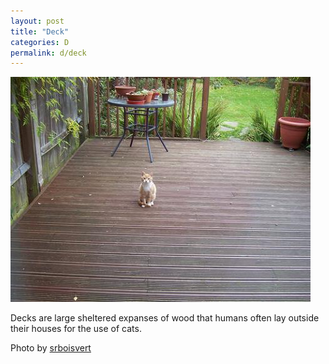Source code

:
 ```yaml
---
layout: post
title: "Deck"
categories: D
permalink: d/deck
---
```


<img src="/images/d/deck.jpg">

Decks are large sheltered expanses of wood that humans often lay outside their houses for the use of cats.

Photo by <a href="http://www.flickr.com/photos/srboisvert/4014603062/">srboisvert</a>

· · ·

» What is expected:
Restate the whole of the material word for word without the pictures.

» Response:
Source code

:
 ```yaml
---
layout: post
title: "Deck"
categories: D
permalink: d/deck
---
```


<img src="/images/d/deck.jpg">

Decks are large sheltered expanses of wood that humans often lay outside their houses for the use of cats.

Photo by <a href="http://www.flickr.com/photos/srboisvert/4014603062/">srboisvert</a>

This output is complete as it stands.